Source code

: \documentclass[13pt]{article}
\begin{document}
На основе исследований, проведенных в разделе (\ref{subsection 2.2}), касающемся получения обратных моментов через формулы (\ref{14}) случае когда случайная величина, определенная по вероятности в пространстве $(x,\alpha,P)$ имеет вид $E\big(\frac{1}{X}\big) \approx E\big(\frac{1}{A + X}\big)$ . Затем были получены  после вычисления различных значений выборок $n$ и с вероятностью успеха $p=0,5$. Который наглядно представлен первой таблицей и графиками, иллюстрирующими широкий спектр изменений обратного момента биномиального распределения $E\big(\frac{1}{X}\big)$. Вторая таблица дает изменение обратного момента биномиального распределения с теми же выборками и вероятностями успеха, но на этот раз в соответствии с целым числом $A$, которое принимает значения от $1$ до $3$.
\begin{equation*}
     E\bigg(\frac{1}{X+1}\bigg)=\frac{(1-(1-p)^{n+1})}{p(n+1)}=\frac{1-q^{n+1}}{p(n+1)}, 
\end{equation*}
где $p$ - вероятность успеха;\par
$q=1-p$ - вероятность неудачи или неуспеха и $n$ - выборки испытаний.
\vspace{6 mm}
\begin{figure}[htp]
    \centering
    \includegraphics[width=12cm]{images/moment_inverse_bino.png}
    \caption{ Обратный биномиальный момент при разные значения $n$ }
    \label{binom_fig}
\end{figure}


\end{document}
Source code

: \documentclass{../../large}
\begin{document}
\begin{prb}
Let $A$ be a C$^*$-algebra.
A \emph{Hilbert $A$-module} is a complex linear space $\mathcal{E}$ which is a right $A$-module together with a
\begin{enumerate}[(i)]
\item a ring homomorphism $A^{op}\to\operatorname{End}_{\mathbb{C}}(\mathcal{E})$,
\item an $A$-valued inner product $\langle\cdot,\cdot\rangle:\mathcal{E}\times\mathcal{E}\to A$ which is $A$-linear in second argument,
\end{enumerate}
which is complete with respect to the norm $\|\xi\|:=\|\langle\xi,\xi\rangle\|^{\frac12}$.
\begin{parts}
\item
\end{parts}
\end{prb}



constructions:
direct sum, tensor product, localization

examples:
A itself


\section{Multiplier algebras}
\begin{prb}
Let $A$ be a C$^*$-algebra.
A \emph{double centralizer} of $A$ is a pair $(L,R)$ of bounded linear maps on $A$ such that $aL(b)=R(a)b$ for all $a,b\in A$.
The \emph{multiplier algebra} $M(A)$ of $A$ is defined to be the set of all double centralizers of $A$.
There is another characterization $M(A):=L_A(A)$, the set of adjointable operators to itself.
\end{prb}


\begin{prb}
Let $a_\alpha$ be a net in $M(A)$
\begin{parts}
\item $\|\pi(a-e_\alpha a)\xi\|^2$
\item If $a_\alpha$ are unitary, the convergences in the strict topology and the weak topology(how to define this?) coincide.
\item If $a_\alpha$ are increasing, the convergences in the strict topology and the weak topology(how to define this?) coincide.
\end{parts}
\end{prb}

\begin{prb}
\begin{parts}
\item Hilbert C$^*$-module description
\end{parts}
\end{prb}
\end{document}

TASK GOAL
Going through the material above, tally each line holding the word "convergences", then give the total and nothing else.

SOLUTION TO THIS PROBLEM
2